Roman sépulcral et désespéré, “Lauve le pur” est une véritable plongée dans le ventre noir et gargouillant de la Capitale – et tout autant dans les entrailles malmenées de Lauve, cet homme perdu qui marche dans Paris sans compagnons, couvert de ses propres excréments : de cela qu'il n'a pu retenir et qui, dans le métro où cet improbable hommage fut rendu à ses semblables, le désigne à être un paria de plus, exilé dans le fruit puant de ses intestins ; faible îlot de chair dérivant au coeur de cette nuit parisienne dont les néons criards rappellent à s'y méprendre le fard dégoulinant des vieilles putes sans âge.

Dans les villes, la nuit n'existe plus, elle a été mise à l'index par tous les inquisiteurs de “l'immédiat”, de “l'actuel” : fantômes d'individus qui défendent à cor et à cri le faux, le creux, le toc, les lumières artificielles. Dans ce désert des âmes, Lauve ira seul au plus loin de ses propres ténèbres, éclairé par quelques réverbères qui promènent sur le bitume leur pâle halo de cendres.

Richard Millet nous parle des humbles avec ce qu'il y faut de douceur et de franche rudesse, se faisant le loyal scribe de tous ces êtres que la vie moderne a mutilés par le langage mort qui règne à présent sur toutes choses, dans le vide croissant qui se repaît de chacun ainsi qu'une araignée de mouches ; au coeur enfin de cette prodigieuse bassesse qui proclame tranquillement la haine de toute grandeur.

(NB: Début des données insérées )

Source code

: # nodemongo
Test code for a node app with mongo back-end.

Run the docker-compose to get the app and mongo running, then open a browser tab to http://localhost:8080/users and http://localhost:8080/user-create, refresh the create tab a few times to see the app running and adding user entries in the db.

Cette société n'oblige pas seulement les anciens paysans à “vendre les prés” ainsi que le chante Jean-Louis Murat, mais elle incite tout autant à vendre son âme au veau d'or du médiocre et de la saleté (celle-là même que l'on cache honteusement derrière les cache-misères que sont les réclames publicitaires).

Lauve le pur, ce nom à la fois lisse et rugueux m'évoque une lave endormie au sein de puys auvergnats. L'Auvergne et le Limousin ont d'ailleurs longtemps charrié dans la grisaille de Paris des tombereaux d'hommes besogneux, hâves et fatigués, brisés par le travail des champs, exilés dans cette métropole inconnue qui les repousse sans cesse ainsi que le ferait une vieille fille qui tient à conserver sa virginité pour les vers. Comme seule et maigre consolation, les lèvres usées de ces exclus s'écorchent tant et plus sur des goulots brisés de bouteilles d'alcool.

Héritier de l'exode rural, Lauve suivra l'errance de ses ancêtres. Son sacerdoce consistera à faire résonner dans des salles de classes toujours plus bruyantes le verbe des grands écrivains français afin d'attiser le feu vivant de leurs oeuvres et témoigner de cela qui agrandit l'âme. Mais face à ses élèves, Lauve est contraint à professer dans un vide abyssal.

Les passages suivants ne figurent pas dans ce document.